■ DATA TO USE ■
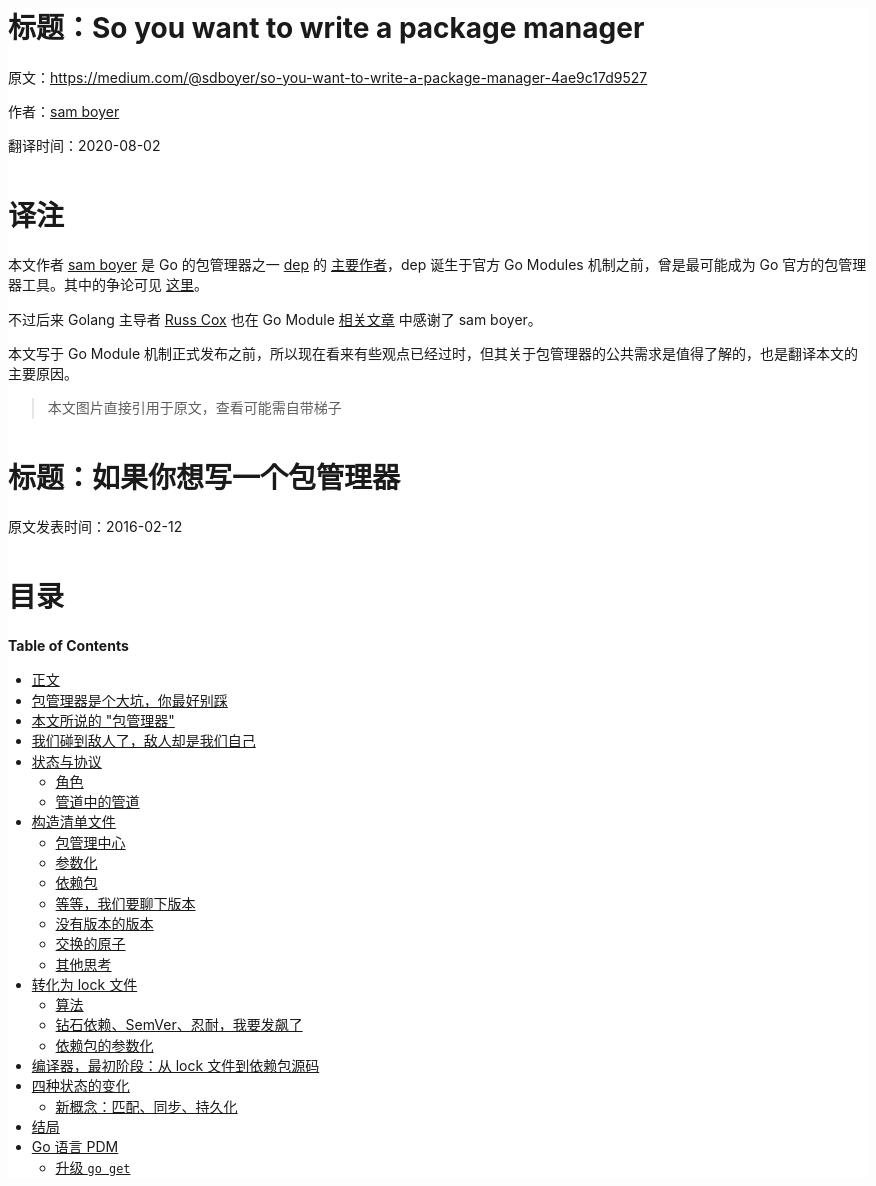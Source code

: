 # 标题：So you want to write a package manager

原文：https://medium.com/@sdboyer/so-you-want-to-write-a-package-manager-4ae9c17d9527

作者：[sam boyer](https://twitter.com/sdboyer)

翻译时间：2020-08-02

# 译注

本文作者 [sam boyer](https://twitter.com/sdboyer) 是 Go 的包管理器之一 [dep](https://github.com/golang/dep) 的 [主要作者](https://github.com/golang/dep/graphs/contributors)，dep 诞生于官方 Go Modules 机制之前，曾是最可能成为 Go 官方的包管理器工具。其中的争论可见 [这里](https://zhuanlan.zhihu.com/p/41627929)。

不过后来 Golang 主导者 [Russ Cox](https://twitter.com/_rsc?lang=en) 也在 Go Module [相关文章](https://github.com/vikyd/note/blob/master/go_and_versioning/go_add_package_versioning.md#%E4%B8%8B%E4%B8%80%E6%AD%A5) 中感谢了 sam boyer。

本文写于 Go Module 机制正式发布之前，所以现在看来有些观点已经过时，但其关于包管理器的公共需求是值得了解的，也是翻译本文的主要原因。

> 本文图片直接引用于原文，查看可能需自带梯子

# 标题：如果你想写一个包管理器

原文发表时间：2016-02-12

# 目录



**Table of Contents**

- [正文](#%E6%AD%A3%E6%96%87)
- [包管理器是个大坑，你最好别踩](#%E5%8C%85%E7%AE%A1%E7%90%86%E5%99%A8%E6%98%AF%E4%B8%AA%E5%A4%A7%E5%9D%91%E4%BD%A0%E6%9C%80%E5%A5%BD%E5%88%AB%E8%B8%A9)
- [本文所说的 "包管理器"](#%E6%9C%AC%E6%96%87%E6%89%80%E8%AF%B4%E7%9A%84-%E5%8C%85%E7%AE%A1%E7%90%86%E5%99%A8)
- [我们碰到敌人了，敌人却是我们自己](#%E6%88%91%E4%BB%AC%E7%A2%B0%E5%88%B0%E6%95%8C%E4%BA%BA%E4%BA%86%E6%95%8C%E4%BA%BA%E5%8D%B4%E6%98%AF%E6%88%91%E4%BB%AC%E8%87%AA%E5%B7%B1)
- [状态与协议](#%E7%8A%B6%E6%80%81%E4%B8%8E%E5%8D%8F%E8%AE%AE)
  - [角色](#%E8%A7%92%E8%89%B2)
  - [管道中的管道](#%E7%AE%A1%E9%81%93%E4%B8%AD%E7%9A%84%E7%AE%A1%E9%81%93)
- [构造清单文件](#%E6%9E%84%E9%80%A0%E6%B8%85%E5%8D%95%E6%96%87%E4%BB%B6)
  - [包管理中心](#%E5%8C%85%E7%AE%A1%E7%90%86%E4%B8%AD%E5%BF%83)
  - [参数化](#%E5%8F%82%E6%95%B0%E5%8C%96)
  - [依赖包](#%E4%BE%9D%E8%B5%96%E5%8C%85)
  - [等等，我们要聊下版本](#%E7%AD%89%E7%AD%89%E6%88%91%E4%BB%AC%E8%A6%81%E8%81%8A%E4%B8%8B%E7%89%88%E6%9C%AC)
  - [没有版本的版本](#%E6%B2%A1%E6%9C%89%E7%89%88%E6%9C%AC%E7%9A%84%E7%89%88%E6%9C%AC)
  - [交换的原子](#%E4%BA%A4%E6%8D%A2%E7%9A%84%E5%8E%9F%E5%AD%90)
  - [其他思考](#%E5%85%B6%E4%BB%96%E6%80%9D%E8%80%83)
- [转化为 lock 文件](#%E8%BD%AC%E5%8C%96%E4%B8%BA-lock-%E6%96%87%E4%BB%B6)
  - [算法](#%E7%AE%97%E6%B3%95)
  - [钻石依赖、SemVer、忍耐，我要发飙了](#%E9%92%BB%E7%9F%B3%E4%BE%9D%E8%B5%96semver%E5%BF%8D%E8%80%90%E6%88%91%E8%A6%81%E5%8F%91%E9%A3%99%E4%BA%86)
  - [依赖包的参数化](#%E4%BE%9D%E8%B5%96%E5%8C%85%E7%9A%84%E5%8F%82%E6%95%B0%E5%8C%96)
- [编译器，最初阶段：从 lock 文件到依赖包源码](#%E7%BC%96%E8%AF%91%E5%99%A8%E6%9C%80%E5%88%9D%E9%98%B6%E6%AE%B5%E4%BB%8E-lock-%E6%96%87%E4%BB%B6%E5%88%B0%E4%BE%9D%E8%B5%96%E5%8C%85%E6%BA%90%E7%A0%81)
- [四种状态的变化](#%E5%9B%9B%E7%A7%8D%E7%8A%B6%E6%80%81%E7%9A%84%E5%8F%98%E5%8C%96)
  - [新概念：匹配、同步、持久化](#%E6%96%B0%E6%A6%82%E5%BF%B5%E5%8C%B9%E9%85%8D%E5%90%8C%E6%AD%A5%E6%8C%81%E4%B9%85%E5%8C%96)
- [结局](#%E7%BB%93%E5%B1%80)
- [Go 语言 PDM](#go-%E8%AF%AD%E8%A8%80-pdm)
  - [升级 `go get`](#%E5%8D%87%E7%BA%A7-go-get)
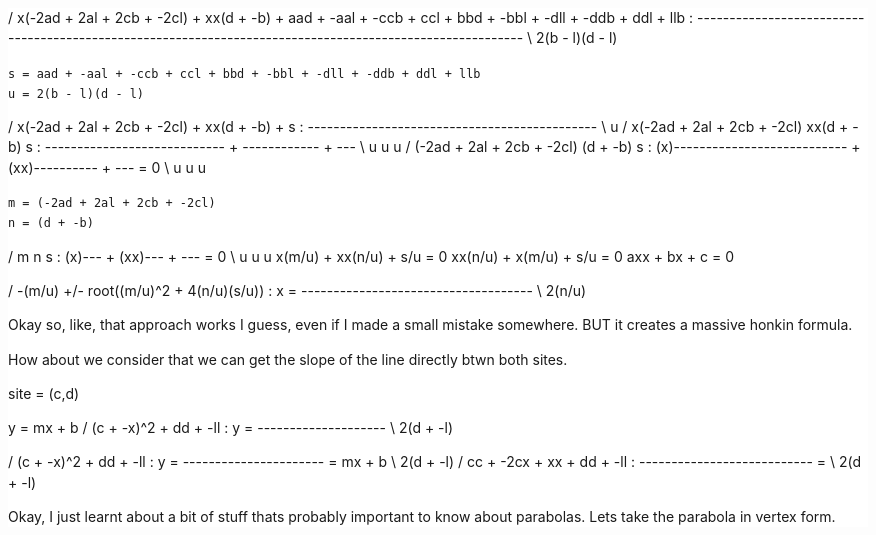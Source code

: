 /   x(-2ad + 2al + 2cb + -2cl) + xx(d + -b) + aad + -aal + -ccb + ccl + bbd + -bbl + -dll + -ddb + ddl + llb
:  ----------------------------------------------------------------------------------------------------------
\                             2(b - l)(d - l)

	s = aad + -aal + -ccb + ccl + bbd + -bbl + -dll + -ddb + ddl + llb
	u = 2(b - l)(d - l)

/   x(-2ad + 2al + 2cb + -2cl) + xx(d + -b) + s
:  ---------------------------------------------
\                      u
/   x(-2ad + 2al + 2cb + -2cl)     xx(d + -b)     s
:  ---------------------------- + ------------ + ---
\              u                        u         u
/      (-2ad + 2al + 2cb + -2cl)         (d + -b)     s
:  (x)--------------------------- + (xx)---------- + --- = 0
\                u                          u         u

	m = (-2ad + 2al + 2cb + -2cl)
	n = (d + -b)

/      m         n     s
:  (x)--- + (xx)--- + --- = 0
\      u         u     u
x(m/u) + xx(n/u) + s/u = 0
xx(n/u) + x(m/u) + s/u = 0
	axx + bx + c = 0

/       -(m/u) +/- root((m/u)^2 + 4(n/u)(s/u))
:  x = ------------------------------------
\                     2(n/u)

Okay so, like, that approach works I guess,
even if I made a small mistake somewhere.
BUT it creates a massive honkin formula.

How about we consider that we can get the slope of the line directly btwn both sites.

site = (c,d)

y = mx + b
/      (c + -x)^2 + dd + -ll
:  y = --------------------
\          2(d + -l)

/      (c + -x)^2 + dd + -ll
:  y = ---------------------- = mx + b
\          2(d + -l)
/   cc + -2cx + xx + dd + -ll
:  --------------------------- =
\          2(d + -l)


Okay, I just learnt about a bit of stuff thats probably important to know about parabolas.
Lets take the parabola in vertex form.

■ TASK ■
Go through the entries above and report how many lines hold the word "lock". Nothing but the number is needed.

■ EXERCISE OUTPUT ■
2